▸ **PROBLEM DETAILS**:
Your answer should hold only the lines from the start of the data below through the line with "Nous pouvons donc", copied exactly, with pictures left out.

········

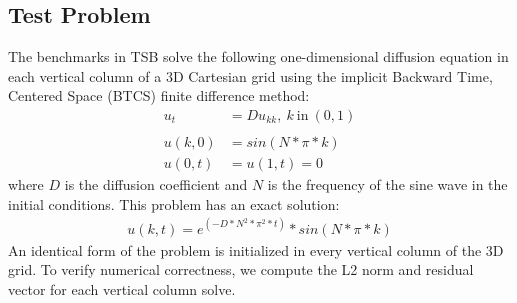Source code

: \documentclass{sig-alternate-05-2015}
\begin{document}
\subsection{Test Problem}
\label{sec:experimental_setup:test_problem}

The benchmarks in TSB solve the following one-dimensional diffusion equation in
  each vertical column of a 3D Cartesian grid using the implicit Backward Time,
  Centered Space (BTCS) finite difference method:
\begin{align*}
u_t &= Du_{kk}, \: k \: \text{in} \: (0, 1) \\
                                          \\
u(k, 0) &= sin(N * \pi * k)               \\
u(0, t) &= u(1, t) = 0
\end{align*}
where \(D\) is the diffusion coefficient and \(N\) is the frequency of the sine
  wave in the initial conditions.
This problem has an exact solution:
\begin{align*}
u(k, t) = e^{(-D * N^2 * \pi^2 * t)} * sin(N * \pi * k)
\end{align*}
An identical form of the problem is initialized in every vertical column of the
  3D grid.
To verify numerical correctness, we compute the L2 norm and residual vector for
  each vertical column solve.


\end{document}
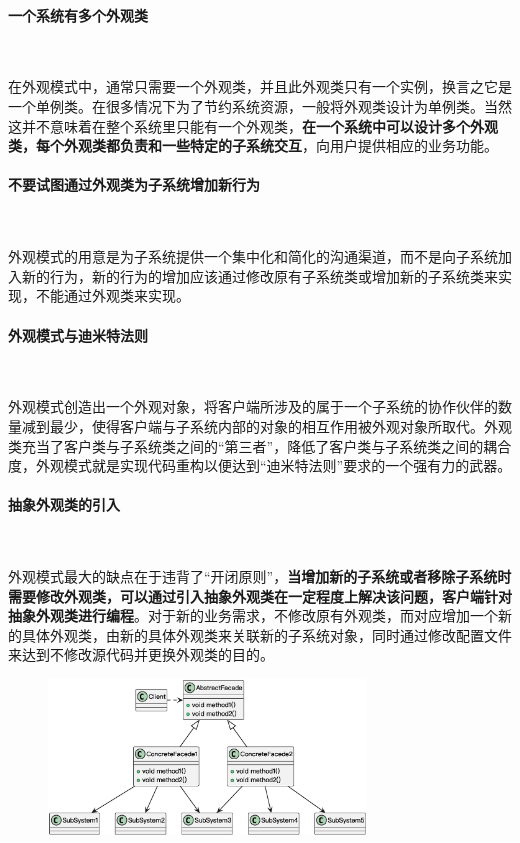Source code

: \paragraph*{一个系统有多个外观类}~{} \par
在外观模式中，通常只需要一个外观类，并且此外观类只有一个实例，换言之它是一个单例类。在很多情况下为了节约系统资源，一般将外观类设计为单例类。当然这并不意味着在整个系统里只能有一个外观类，\textbf{在一个系统中可以设计多个外观类，每个外观类都负责和一些特定的子系统交互}，向用户提供相应的业务功能。

\paragraph*{不要试图通过外观类为子系统增加新行为}~{} \par
外观模式的用意是为子系统提供一个集中化和简化的沟通渠道，而不是向子系统加入新的行为，新的行为的增加应该通过修改原有子系统类或增加新的子系统类来实现，不能通过外观类来实现。

\paragraph*{外观模式与迪米特法则}~{} \par
外观模式创造出一个外观对象，将客户端所涉及的属于一个子系统的协作伙伴的数量减到最少，使得客户端与子系统内部的对象的相互作用被外观对象所取代。外观类充当了客户类与子系统类之间的“第三者”，降低了客户类与子系统类之间的耦合度，外观模式就是实现代码重构以便达到“迪米特法则”要求的一个强有力的武器。

\paragraph*{抽象外观类的引入}~{} \par
外观模式最大的缺点在于违背了“开闭原则”，\textbf{当增加新的子系统或者移除子系统时需要修改外观类，可以通过引入抽象外观类在一定程度上解决该问题，客户端针对抽象外观类进行编程}。对于新的业务需求，不修改原有外观类，而对应增加一个新的具体外观类，由新的具体外观类来关联新的子系统对象，同时通过修改配置文件来达到不修改源代码并更换外观类的目的。
\begin{figure}[H]
    \vspace{-0.5em}
	\centering
	\includegraphics[width=0.75\textwidth]{images/抽象外观类的引入.eps}
    \vspace{-1em}
\end{figure}


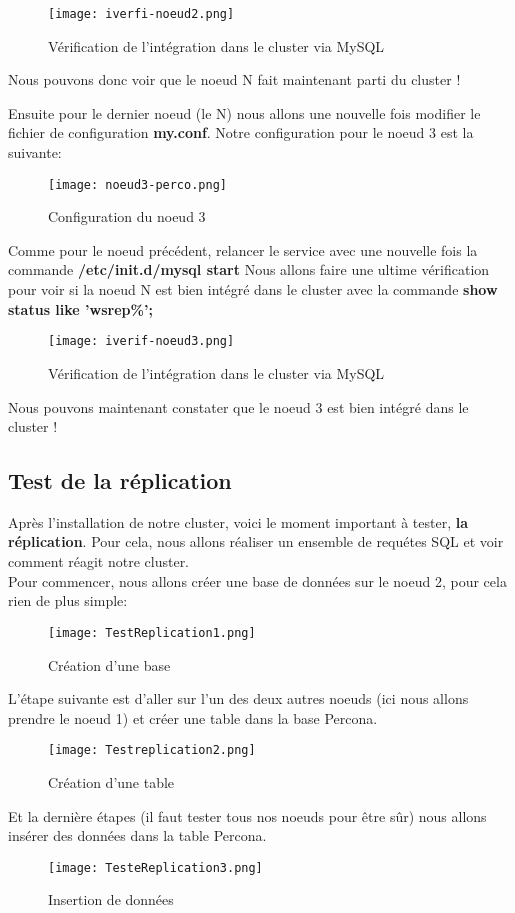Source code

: \documentclass[a4paper,10pt,one side,titlepage]{report}
\begin{document}
\begin{figure}[H]
    \centering
\texttt{[image: iverfi-noeud2.png]} 
    \caption{Vérification de l'intégration dans le cluster via MySQL}
    \label{fig:VerifNoeud2}
\end{figure}
Nous pouvons donc voir que le noeud N fait maintenant parti du cluster !

Ensuite pour le dernier noeud (le N) nous allons une nouvelle fois modifier 
le fichier de configuration \textbf{my.conf}. Notre configuration pour le noeud 3
est la suivante:
\begin{figure}[H]
    \centering
\texttt{[image: noeud3-perco.png]} 
    \caption{Configuration du noeud 3}
    \label{fig:ConfigNoeud3}
\end{figure}
Comme pour le noeud précédent, relancer le service avec une nouvelle 
fois la commande \textbf{/etc/init.d/mysql start}
Nous allons faire une ultime vérification pour voir si la noeud N 
est bien intégré dans le cluster avec la commande \textbf{show status like 'wsrep\%';}
\begin{figure}[h]
    \centering
\texttt{[image: iverif-noeud3.png]} 
    \caption{Vérification de l'intégration dans le cluster via MySQL}
    \label{fig:VerifNoeud3}
\end{figure}
Nous pouvons maintenant constater que le noeud 3 est bien intégré dans le cluster !

\subsection{Test de la réplication}

Après l'installation de notre cluster, voici le moment important à tester, 
\textbf{la réplication}. Pour cela, nous allons réaliser un ensemble de requétes 
SQL et voir comment réagit notre cluster.\\
Pour commencer, nous allons créer une base de données sur le noeud 2, pour cela rien de plus simple:

\begin{figure}[H]
    \centering
\texttt{[image: TestReplication1.png]}
\caption{Création d'une base}
    \label{fig:Testrepli1}
\end{figure}
L'étape suivante est d'aller sur l'un des deux autres noeuds (ici nous allons prendre le noeud 1) et créer une table dans la base Percona.
\begin{figure}[H]
    \centering
\texttt{[image: Testreplication2.png]} 
\caption{Création d'une table}
 \label{fig:Testrepli2}
 \end{figure}
Et la dernière étapes (il faut tester tous nos noeuds pour être sûr) nous allons insérer des données dans la table Percona.
\begin{figure}[H]
    \centering
\texttt{[image: TesteReplication3.png]}
\caption{Insertion de données}
    \label{fig:Testrepli3}
\end{figure} 
\end{document}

········

▸ **OUTPUT FOR THIS EXERCISE**:
Source code

: \documentclass{sig-alternate-05-2015}
\begin{document}
\subsection{Test Problem}
\label{sec:experimental_setup:test_problem}

The benchmarks in TSB solve the following one-dimensional diffusion equation in
  each vertical column of a 3D Cartesian grid using the implicit Backward Time,
  Centered Space (BTCS) finite difference method:
\begin{align*}
u_t &= Du_{kk}, \: k \: \text{in} \: (0, 1) \\
                                          \\
u(k, 0) &= sin(N * \pi * k)               \\
u(0, t) &= u(1, t) = 0
\end{align*}
where \(D\) is the diffusion coefficient and \(N\) is the frequency of the sine
  wave in the initial conditions.
This problem has an exact solution:
\begin{align*}
u(k, t) = e^{(-D * N^2 * \pi^2 * t)} * sin(N * \pi * k)
\end{align*}
An identical form of the problem is initialized in every vertical column of the
  3D grid.
To verify numerical correctness, we compute the L2 norm and residual vector for
  each vertical column solve.


\end{document}
Source code

: \paragraph*{一个系统有多个外观类}~{} \par
在外观模式中，通常只需要一个外观类，并且此外观类只有一个实例，换言之它是一个单例类。在很多情况下为了节约系统资源，一般将外观类设计为单例类。当然这并不意味着在整个系统里只能有一个外观类，\textbf{在一个系统中可以设计多个外观类，每个外观类都负责和一些特定的子系统交互}，向用户提供相应的业务功能。

\paragraph*{不要试图通过外观类为子系统增加新行为}~{} \par
外观模式的用意是为子系统提供一个集中化和简化的沟通渠道，而不是向子系统加入新的行为，新的行为的增加应该通过修改原有子系统类或增加新的子系统类来实现，不能通过外观类来实现。

\paragraph*{外观模式与迪米特法则}~{} \par
外观模式创造出一个外观对象，将客户端所涉及的属于一个子系统的协作伙伴的数量减到最少，使得客户端与子系统内部的对象的相互作用被外观对象所取代。外观类充当了客户类与子系统类之间的“第三者”，降低了客户类与子系统类之间的耦合度，外观模式就是实现代码重构以便达到“迪米特法则”要求的一个强有力的武器。

\paragraph*{抽象外观类的引入}~{} \par
外观模式最大的缺点在于违背了“开闭原则”，\textbf{当增加新的子系统或者移除子系统时需要修改外观类，可以通过引入抽象外观类在一定程度上解决该问题，客户端针对抽象外观类进行编程}。对于新的业务需求，不修改原有外观类，而对应增加一个新的具体外观类，由新的具体外观类来关联新的子系统对象，同时通过修改配置文件来达到不修改源代码并更换外观类的目的。
\begin{figure}[H]
    \vspace{-0.5em}
	\centering
	\includegraphics[width=0.75\textwidth]{images/抽象外观类的引入.eps}
    \vspace{-1em}
\end{figure}


Source code

: \documentclass[a4paper,10pt,one side,titlepage]{report}
\begin{document}
\begin{figure}[H]
    \centering
\texttt{[image: iverfi-noeud2.png]} 
    \caption{Vérification de l'intégration dans le cluster via MySQL}
    \label{fig:VerifNoeud2}
\end{figure}
Nous pouvons donc voir que le noeud N fait maintenant parti du cluster !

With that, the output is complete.